* [Dataset content]:
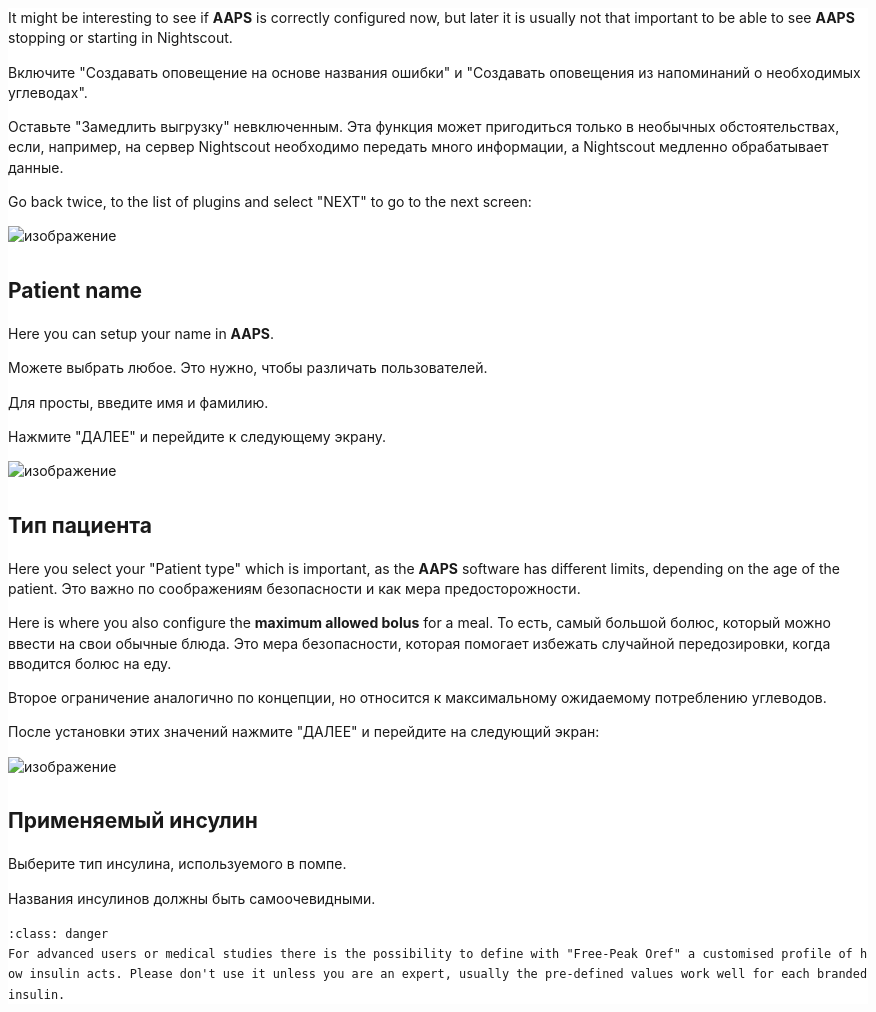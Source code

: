 It might be interesting to see if **AAPS** is correctly configured now, but later it is usually not that important to be able to see **AAPS** stopping or starting in Nightscout.

Включите "Создавать оповещение на основе названия ошибки" и "Создавать оповещения из напоминаний о необходимых углеводах".

Оставьте "Замедлить выгрузку" невключенным. Эта функция может пригодиться только в необычных обстоятельствах, если, например, на сервер Nightscout необходимо передать много информации, а Nightscout медленно обрабатывает данные.

Go back twice, to the list of plugins and select "NEXT" to go to the next screen:

![изображение](../images/setup-wizard/Screenshot_20231202_141351.png)

## Patient name

Here you can setup your name in **AAPS**.

Можете выбрать любое. Это нужно, чтобы различать пользователей.

Для просты, введите имя и фамилию.

Нажмите "ДАЛЕЕ" и перейдите к следующему экрану.

![изображение](../images/setup-wizard/Screenshot_20231202_141445.png)

## Тип пациента

Here you select your "Patient type" which is important, as the **AAPS** software has different limits, depending on the age of the patient. Это важно по соображениям безопасности и как мера предосторожности.

Here is where you also configure the **maximum allowed bolus** for a meal. То есть, самый большой болюс, который можно ввести на свои обычные блюда. Это мера безопасности, которая помогает избежать случайной передозировки, когда вводится болюс на еду.

Второе ограничение аналогично по концепции, но относится к максимальному ожидаемому потреблению углеводов.

После установки этих значений нажмите "ДАЛЕЕ" и перейдите на следующий экран:

![изображение](../images/setup-wizard/Screenshot_20231202_141817.png)

## Применяемый инсулин

Выберите тип инсулина, используемого в помпе.

Названия инсулинов должны быть самоочевидными.

```{admonition} Don't use the "Free-Peak Oref" unless you know what you are doing
:class: danger
For advanced users or medical studies there is the possibility to define with "Free-Peak Oref" a customised profile of how insulin acts. Please don't use it unless you are an expert, usually the pre-defined values work well for each branded insulin.
```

* [Work order]: For this exercise, restate the material exactly and skip every picture.

* [Exercise response]:
Source code

: It might be interesting to see if **AAPS** is correctly configured now, but later it is usually not that important to be able to see **AAPS** stopping or starting in Nightscout.

Включите "Создавать оповещение на основе названия ошибки" и "Создавать оповещения из напоминаний о необходимых углеводах".

Оставьте "Замедлить выгрузку" невключенным. Эта функция может пригодиться только в необычных обстоятельствах, если, например, на сервер Nightscout необходимо передать много информации, а Nightscout медленно обрабатывает данные.

Go back twice, to the list of plugins and select "NEXT" to go to the next screen:

![изображение](../images/setup-wizard/Screenshot_20231202_141351.png)

## Patient name

Here you can setup your name in **AAPS**.

Можете выбрать любое. Это нужно, чтобы различать пользователей.

Для просты, введите имя и фамилию.

Нажмите "ДАЛЕЕ" и перейдите к следующему экрану.

![изображение](../images/setup-wizard/Screenshot_20231202_141445.png)

## Тип пациента

Here you select your "Patient type" which is important, as the **AAPS** software has different limits, depending on the age of the patient. Это важно по соображениям безопасности и как мера предосторожности.

Here is where you also configure the **maximum allowed bolus** for a meal. То есть, самый большой болюс, который можно ввести на свои обычные блюда. Это мера безопасности, которая помогает избежать случайной передозировки, когда вводится болюс на еду.

Второе ограничение аналогично по концепции, но относится к максимальному ожидаемому потреблению углеводов.

После установки этих значений нажмите "ДАЛЕЕ" и перейдите на следующий экран:

![изображение](../images/setup-wizard/Screenshot_20231202_141817.png)

## Применяемый инсулин

Выберите тип инсулина, используемого в помпе.

Названия инсулинов должны быть самоочевидными.

```{admonition} Don't use the "Free-Peak Oref" unless you know what you are doing
:class: danger
For advanced users or medical studies there is the possibility to define with "Free-Peak Oref" a customised profile of how insulin acts. Please don't use it unless you are an expert, usually the pre-defined values work well for each branded insulin.
```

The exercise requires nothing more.